La maladie de Biermer
La maladie de Biermer est une maladie auto-immune caractérisée par une atrophie gastrique et une malabsorption de vitamine B12 liée au facteur intrinsèque. La Vitamine B12 provient des protéines animales presqu’exclusivement. Après liaison à une glycoprotéine synthétisée par les cellules pariétales fundiques, le facteur intrinsèque, elle est absorbée au niveau de l’iléon distal. Le facteur intrinsèque est nécessaire à son absorption. Le transport sanguin nécessite la présence des transcobalamines I, II, et III. La transcobalamine II est indispensable à la pénétration intracellulaire.

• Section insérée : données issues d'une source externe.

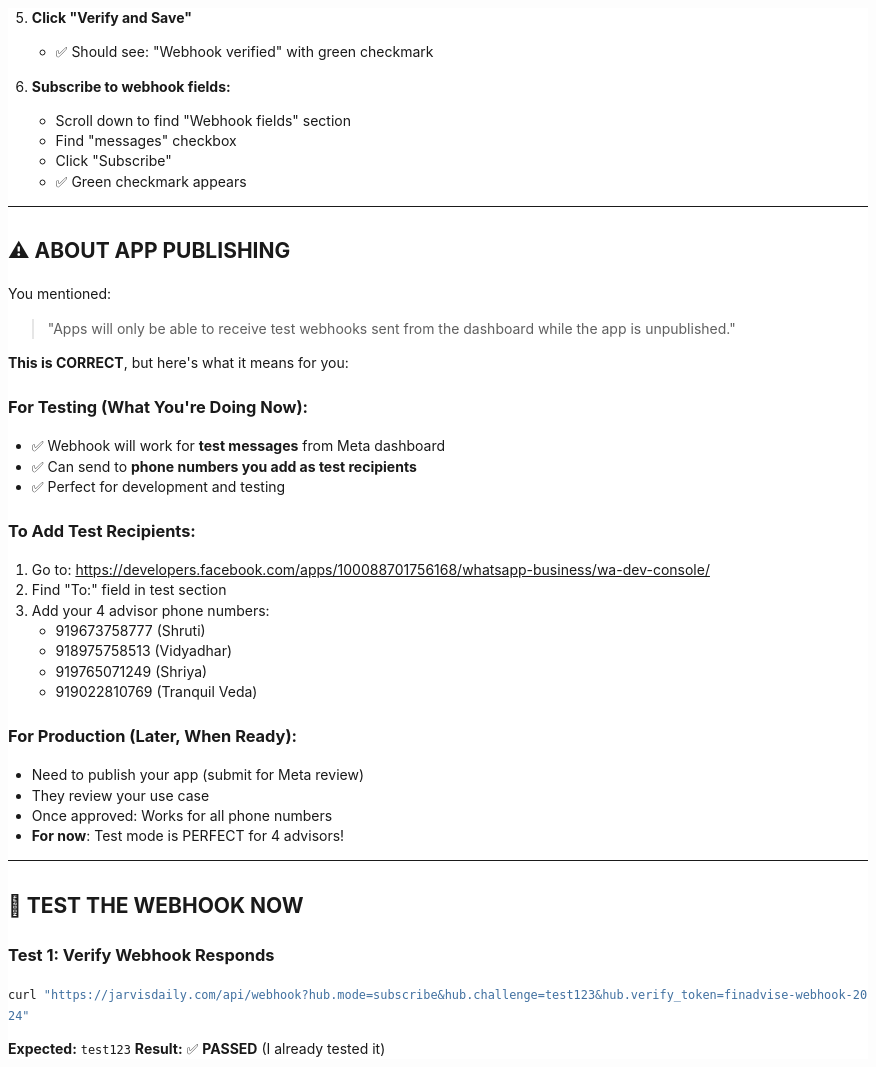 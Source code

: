 5. **Click "Verify and Save"**
   - ✅ Should see: "Webhook verified" with green checkmark

6. **Subscribe to webhook fields:**
   - Scroll down to find "Webhook fields" section
   - Find "messages" checkbox
   - Click "Subscribe"
   - ✅ Green checkmark appears

---

## ⚠️ ABOUT APP PUBLISHING

You mentioned:
> "Apps will only be able to receive test webhooks sent from the dashboard while the app is unpublished."

**This is CORRECT**, but here's what it means for you:

### For Testing (What You're Doing Now):
- ✅ Webhook will work for **test messages** from Meta dashboard
- ✅ Can send to **phone numbers you add as test recipients**
- ✅ Perfect for development and testing

### To Add Test Recipients:
1. Go to: https://developers.facebook.com/apps/100088701756168/whatsapp-business/wa-dev-console/
2. Find "To:" field in test section
3. Add your 4 advisor phone numbers:
   - 919673758777 (Shruti)
   - 918975758513 (Vidyadhar)
   - 919765071249 (Shriya)
   - 919022810769 (Tranquil Veda)

### For Production (Later, When Ready):
- Need to publish your app (submit for Meta review)
- They review your use case
- Once approved: Works for all phone numbers
- **For now**: Test mode is PERFECT for 4 advisors!

---

## 🧪 TEST THE WEBHOOK NOW

### Test 1: Verify Webhook Responds
```bash
curl "https://jarvisdaily.com/api/webhook?hub.mode=subscribe&hub.challenge=test123&hub.verify_token=finadvise-webhook-2024"
```

**Expected:** `test123`
**Result:** ✅ **PASSED** (I already tested it)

Les besoins quotidiens (2 à 5 mg) sont faibles par rapport aux réserves hépatiques (5 mg): un déficit d’apport ne se manifestera qu’au bout de 3 à 5 ans (Hvas et al., 2006)
SIGNES
Manifestations cliniques de la maladie de Biermer
Signes hématologiques Le syndrome anémique est en général au premier plan et ses signes fonctionnels sont les plus fréquents et dépendent de sa sévérité (Andres et al., 2004 ; Loukili et al., 2004 ; Carmel, 2004, ; Frederici et al., 2007) : Il est relativement bien supporté car d’installation progressive et ne comporte pas de caractéristique particulière : on retrouve donc une pâleur cutanéo-muqueuse et les signes hypoxiques habituels (tachycardie, dyspnée …). Il est en principe isolé du point de vue hématologique sans fièvre ni adénopathie ou splénomégalie. Les autres signes sont relatifs aux perturbations des autres lignées sanguines avec une thrombopénie, une neutropénie et une pancytopénie. Parfois un ictère trompeur peut être présent (lors d’une hémolyse intramédullaire importante (Andres et al., 2004).
Signes digestifs
Les signes digestifs sont fréquents, liés à l’atrophie des muqueuses digestives: aphtes à répétition, diarrhée ou constipation ; la glossite de Hunter caractérisée par une langue rouge érythémateuse, une atrophie papillaire avec une sensation de brûlure de la langue au contact de certains aliments. Elle est généralement associée á la maladie de Biermer mais est moins décrite dans les séries récentes (Loukili et al., 2004).